- _ACTIVITY_: Each record that follows is to be output in full, precisely as written.

◆ ◆ ◆

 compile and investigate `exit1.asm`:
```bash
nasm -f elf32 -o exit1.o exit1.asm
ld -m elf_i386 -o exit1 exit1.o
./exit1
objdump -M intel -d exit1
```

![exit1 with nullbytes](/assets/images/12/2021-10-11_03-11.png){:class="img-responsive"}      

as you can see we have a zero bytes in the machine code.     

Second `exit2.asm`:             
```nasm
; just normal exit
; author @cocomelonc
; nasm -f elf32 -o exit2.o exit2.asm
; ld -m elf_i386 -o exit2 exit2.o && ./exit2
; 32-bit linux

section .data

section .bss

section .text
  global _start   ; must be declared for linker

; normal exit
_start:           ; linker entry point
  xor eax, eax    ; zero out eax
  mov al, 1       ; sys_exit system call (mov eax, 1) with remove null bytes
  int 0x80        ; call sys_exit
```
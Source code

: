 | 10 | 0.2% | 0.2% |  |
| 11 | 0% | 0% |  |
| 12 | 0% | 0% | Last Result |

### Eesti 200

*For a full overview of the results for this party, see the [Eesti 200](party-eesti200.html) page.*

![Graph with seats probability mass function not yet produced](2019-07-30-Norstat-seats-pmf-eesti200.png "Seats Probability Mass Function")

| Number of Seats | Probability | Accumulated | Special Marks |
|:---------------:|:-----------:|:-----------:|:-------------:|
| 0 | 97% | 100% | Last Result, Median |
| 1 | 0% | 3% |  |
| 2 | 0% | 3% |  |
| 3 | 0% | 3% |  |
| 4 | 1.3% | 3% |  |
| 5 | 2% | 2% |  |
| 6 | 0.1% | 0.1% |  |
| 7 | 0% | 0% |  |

◆ ◆ ◆

- _TASK ANSWER_:
 compile and investigate `exit1.asm`:
```bash
nasm -f elf32 -o exit1.o exit1.asm
ld -m elf_i386 -o exit1 exit1.o
./exit1
objdump -M intel -d exit1
```

![exit1 with nullbytes](/assets/images/12/2021-10-11_03-11.png){:class="img-responsive"}      

as you can see we have a zero bytes in the machine code.     

Second `exit2.asm`:             
```nasm
; just normal exit
; author @cocomelonc
; nasm -f elf32 -o exit2.o exit2.asm
; ld -m elf_i386 -o exit2 exit2.o && ./exit2
; 32-bit linux

section .data

section .bss

section .text
  global _start   ; must be declared for linker

; normal exit
_start:           ; linker entry point
  xor eax, eax    ; zero out eax
  mov al, 1       ; sys_exit system call (mov eax, 1) with remove null bytes
  int 0x80        ; call sys_exit
```
Source code

: | 10 | 0.2% | 0.2% |  |
| 11 | 0% | 0% |  |
| 12 | 0% | 0% | Last Result |

### Eesti 200

*For a full overview of the results for this party, see the [Eesti 200](party-eesti200.html) page.*

![Graph with seats probability mass function not yet produced](2019-07-30-Norstat-seats-pmf-eesti200.png "Seats Probability Mass Function")

| Number of Seats | Probability | Accumulated | Special Marks |
|:---------------:|:-----------:|:-----------:|:-------------:|
| 0 | 97% | 100% | Last Result, Median |
| 1 | 0% | 3% |  |
| 2 | 0% | 3% |  |
| 3 | 0% | 3% |  |
| 4 | 1.3% | 3% |  |
| 5 | 2% | 2% |  |
| 6 | 0.1% | 0.1% |  |
| 7 | 0% | 0% |  |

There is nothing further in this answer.